A second advantage of the PFA approach is that unlike the popular Cooley-Tukey FFT, no extra multiplications by “twiddle factors” need be performed between stages. This fact falls out of the DFT factorization when $N_1$ and $N_2$ share no common factors. This provides a computational advantage compared to the more traditional Cooley-Tukey formulation, but the PFA incurs a drawback in that a complicated re-indexing or permutation of it’s I/O samples is required. For Versal devices with both AI Engines and Programmable Logic (PL), however, this drawback is solved easily by leveraging the PL to implement these permutations as part of a custom data flow tailored to the PFA signal flow graph.

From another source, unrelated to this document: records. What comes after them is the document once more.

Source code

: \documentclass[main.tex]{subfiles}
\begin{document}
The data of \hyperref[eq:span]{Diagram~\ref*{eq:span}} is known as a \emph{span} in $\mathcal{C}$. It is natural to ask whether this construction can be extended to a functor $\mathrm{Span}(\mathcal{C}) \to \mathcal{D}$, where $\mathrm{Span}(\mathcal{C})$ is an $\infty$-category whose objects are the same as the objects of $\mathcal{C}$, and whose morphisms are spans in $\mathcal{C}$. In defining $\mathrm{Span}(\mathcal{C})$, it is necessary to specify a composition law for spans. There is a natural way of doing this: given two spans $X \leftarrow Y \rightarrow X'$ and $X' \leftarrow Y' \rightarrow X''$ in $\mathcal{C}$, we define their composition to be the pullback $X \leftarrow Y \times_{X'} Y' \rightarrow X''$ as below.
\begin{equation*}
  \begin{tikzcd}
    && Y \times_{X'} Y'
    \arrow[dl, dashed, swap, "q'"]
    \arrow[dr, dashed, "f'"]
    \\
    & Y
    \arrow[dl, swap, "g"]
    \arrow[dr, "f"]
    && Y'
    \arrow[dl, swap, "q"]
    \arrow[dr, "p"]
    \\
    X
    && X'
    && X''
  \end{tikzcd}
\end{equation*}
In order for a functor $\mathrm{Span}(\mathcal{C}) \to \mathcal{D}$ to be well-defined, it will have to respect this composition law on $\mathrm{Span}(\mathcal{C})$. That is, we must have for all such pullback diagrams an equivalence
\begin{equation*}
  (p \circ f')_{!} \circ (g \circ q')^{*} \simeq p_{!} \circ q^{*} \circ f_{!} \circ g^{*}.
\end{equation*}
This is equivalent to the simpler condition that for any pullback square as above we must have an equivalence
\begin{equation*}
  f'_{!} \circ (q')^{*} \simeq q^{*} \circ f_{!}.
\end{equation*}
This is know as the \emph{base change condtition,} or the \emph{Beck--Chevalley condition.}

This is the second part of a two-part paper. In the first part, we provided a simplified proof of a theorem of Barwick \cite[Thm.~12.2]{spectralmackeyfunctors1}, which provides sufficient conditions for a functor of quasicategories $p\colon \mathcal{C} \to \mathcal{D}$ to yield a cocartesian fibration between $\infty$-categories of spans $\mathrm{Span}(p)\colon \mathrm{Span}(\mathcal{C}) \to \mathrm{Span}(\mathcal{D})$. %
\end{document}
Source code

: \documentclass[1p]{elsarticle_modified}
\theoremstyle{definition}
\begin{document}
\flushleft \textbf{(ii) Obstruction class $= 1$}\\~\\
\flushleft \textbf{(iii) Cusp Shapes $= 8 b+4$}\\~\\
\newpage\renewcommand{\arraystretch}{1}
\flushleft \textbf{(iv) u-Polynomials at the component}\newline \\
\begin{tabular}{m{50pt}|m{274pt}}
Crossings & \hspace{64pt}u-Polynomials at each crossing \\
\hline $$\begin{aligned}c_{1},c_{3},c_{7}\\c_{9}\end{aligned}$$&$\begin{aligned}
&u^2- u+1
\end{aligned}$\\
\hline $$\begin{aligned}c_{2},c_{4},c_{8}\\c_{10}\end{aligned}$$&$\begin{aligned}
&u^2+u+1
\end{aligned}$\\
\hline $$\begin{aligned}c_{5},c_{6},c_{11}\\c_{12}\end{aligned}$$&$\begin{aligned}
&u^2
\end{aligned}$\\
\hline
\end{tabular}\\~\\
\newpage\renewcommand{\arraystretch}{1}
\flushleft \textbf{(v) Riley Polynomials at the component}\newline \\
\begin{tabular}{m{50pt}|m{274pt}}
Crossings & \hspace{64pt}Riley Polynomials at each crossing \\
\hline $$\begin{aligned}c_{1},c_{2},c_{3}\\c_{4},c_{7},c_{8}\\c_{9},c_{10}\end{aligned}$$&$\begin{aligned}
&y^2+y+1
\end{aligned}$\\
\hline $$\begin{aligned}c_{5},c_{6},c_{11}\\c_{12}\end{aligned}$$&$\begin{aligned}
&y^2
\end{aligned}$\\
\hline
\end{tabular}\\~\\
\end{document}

This tutorial illustrates these concepts by designing a PFA-1008 transform in Versal using both AI Engine and PL elements working cooperatively. The PFA approach may be applied here since $1008 = 7 \times 9 \times 16$. This illustrates a PFA implementation in three dimensions. The transforms for each of these three relatively prime factors are implemented on AI Engine using vector-matrix DFT’s. RTL implementations for the I/O permutations and intermediate “memory transpose” operations are obtained using Vitis High Level Synthesis (HLS) from untimed C++ models.
Matlab Models
The figure below shows a block diagram of a 2D PFA transform. It’s corresponding Matlab model is shown immediately below. The algorithm consists of the following five steps:
An input permutation is applied to the input data. The specific input permutation depends on the values of the relative prime factors $N_1$ and $N_2$ as outlined below.
The data is organized into an $N_2 \times N_1$ matrix and 1D FFT’s are performed along the rows of that matrix.

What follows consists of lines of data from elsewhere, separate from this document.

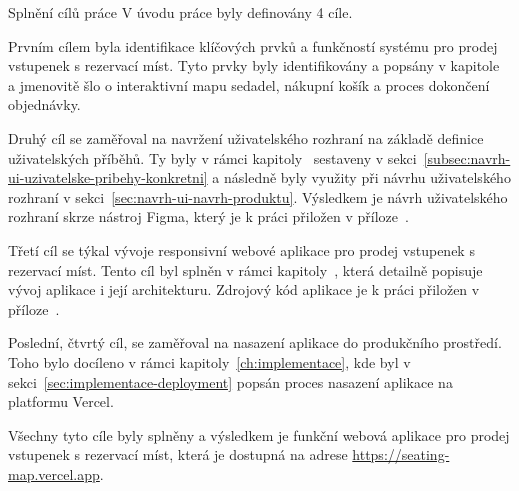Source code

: \begin{section}{Splnění cílů práce}
    \label{sec:zaver-cile}
    V úvodu práce byly definovány 4 cíle.

    Prvním cílem byla identifikace klíčových prvků a funkčností systému pro prodej vstupenek s rezervací míst.
    Tyto prvky byly identifikovány a popsány v kapitole~ a jmenovitě šlo o interaktivní mapu sedadel, nákupní košík a proces dokončení objednávky.

    Druhý cíl se zaměřoval na navržení uživatelského rozhraní na základě definice uživatelských příběhů.
    Ty byly v rámci kapitoly~ sestaveny v sekci~\ref{subsec:navrh-ui-uzivatelske-pribehy-konkretni} a následně byly využity při návrhu uživatelského rozhraní v sekci~\ref{sec:navrh-ui-navrh-produktu}.
    Výsledkem je návrh uživatelského rozhraní skrze nástroj Figma, který je k práci přiložen v příloze~.

    Třetí cíl se týkal vývoje responsivní webové aplikace pro prodej vstupenek s rezervací míst.
    Tento cíl byl splněn v rámci kapitoly~, která detailně popisuje vývoj aplikace i její architekturu.
    Zdrojový kód aplikace je k práci přiložen v příloze~.

    Poslední, čtvrtý cíl, se zaměřoval na nasazení aplikace do produkčního prostředí.
    Toho bylo docíleno v rámci kapitoly~\ref{ch:implementace}, kde byl v sekci~\ref{sec:implementace-deployment} popsán proces nasazení aplikace na platformu Vercel.

    Všechny tyto cíle byly splněny a výsledkem je funkční webová aplikace pro prodej vstupenek s rezervací míst, která je dostupná na adrese \url{https://seating-map.vercel.app}.
\end{section}

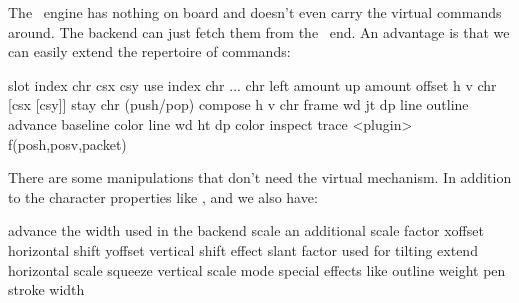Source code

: The \LUAMETATEX\ engine has nothing on board and doesn't even carry the virtual
commands around. The backend can just fetch them from the \LUA\ end. An advantage is
that we can easily extend the repertoire of commands:

\starttabulate[|w(4em)||||]
\NC slot     \NC \textplus  \NC index chr csx csy                            \NC \NC \NR
\NC use      \NC \textplus  \NC index chr ... chr                            \NC \NC \NR
\NC left     \NC \textplus  \NC amount                                       \NC \NC \NR
\NC up       \NC \textplus  \NC amount                                       \NC \NC \NR
\NC offset   \NC \textplus  \NC h v chr [csx [csy]]                          \NC \NC \NR
\NC stay     \NC \textplus  \NC chr (push/pop)                               \NC \NC \NR
\NC compose  \NC \textplus  \NC h v chr                                      \NC \NC \NR
\NC frame    \NC \textplus  \NC wd jt dp line outline advance baseline color \NC \NC \NR
\NC line     \NC \textplus  \NC wd ht dp color                               \NC \NC \NR
\NC inspect  \NC \textplus  \NC                                              \NC \NC \NR
\NC trace    \NC \textplus  \NC                                              \NC \NC \NR
\NC <plugin> \NC \textplus  \NC                                              \NC f(posh,posv,packet) \NC \NR
\stoptabulate

There are some manipulations that don't need the virtual mechanism. In addition to the
character properties like ,  and  we also have:

\starttabulate[||||]
\NC advance \NC         \NC the width used in the backend \NC \NR
\NC scale   \NC         \NC an additional scale factor    \NC \NR
\NC xoffset \NC         \NC horizontal shift              \NC \NR
\NC yoffset \NC         \NC vertical shift                \NC \NR
\NC effect  \NC slant   \NC factor used for tilting       \NC \NR
\NC         \NC extend  \NC horizontal scale              \NC \NR
\NC         \NC squeeze \NC vertical scale               \NC \NR
\NC         \NC mode    \NC special effects like outline \NC \NR
\NC         \NC weight  \NC pen stroke width             \NC \NR
\stoptabulate

\stopsection

\stopdocument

A “matrix transpose” operation converts the data flow from “row-wise” to “column-wise” ordering for the subsequent column-based transforms. This amounts to delivering the data using a “strided” addressing pattern.
A second set of 1D FFT’s are performed along the columns of the original matrix.

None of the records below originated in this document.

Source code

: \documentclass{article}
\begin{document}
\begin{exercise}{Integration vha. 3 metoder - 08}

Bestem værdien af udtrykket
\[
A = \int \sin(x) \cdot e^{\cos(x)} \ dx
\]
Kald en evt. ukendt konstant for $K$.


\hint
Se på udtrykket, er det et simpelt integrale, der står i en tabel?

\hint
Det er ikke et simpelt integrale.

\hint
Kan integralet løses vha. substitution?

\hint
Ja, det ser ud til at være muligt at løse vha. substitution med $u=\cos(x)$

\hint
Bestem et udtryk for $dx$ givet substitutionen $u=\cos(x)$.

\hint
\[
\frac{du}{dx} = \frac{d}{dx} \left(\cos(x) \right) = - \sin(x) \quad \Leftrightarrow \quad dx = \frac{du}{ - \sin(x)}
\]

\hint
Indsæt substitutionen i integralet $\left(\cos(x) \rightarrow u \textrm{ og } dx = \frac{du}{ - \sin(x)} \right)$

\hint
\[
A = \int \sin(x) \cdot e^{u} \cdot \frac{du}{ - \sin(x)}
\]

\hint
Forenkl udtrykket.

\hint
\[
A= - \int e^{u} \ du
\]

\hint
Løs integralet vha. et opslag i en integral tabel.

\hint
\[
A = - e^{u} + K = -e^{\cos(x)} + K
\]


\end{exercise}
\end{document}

An output permutation is applied to the output data after being read column-wise out of its 2D matrix form. The specific output permutation depends on the values of $N_1$ and $N_2$ as outlined below.
The Matlab code below shows all of these five steps clearly. The routine compute_perm_2d()
computes the input permutation P_i
and output permutation P_o
applied based on the values of $N_1$ and $N_2$.
function [sig_o] = fft_pfa_2d( sig_i, N1, N2 )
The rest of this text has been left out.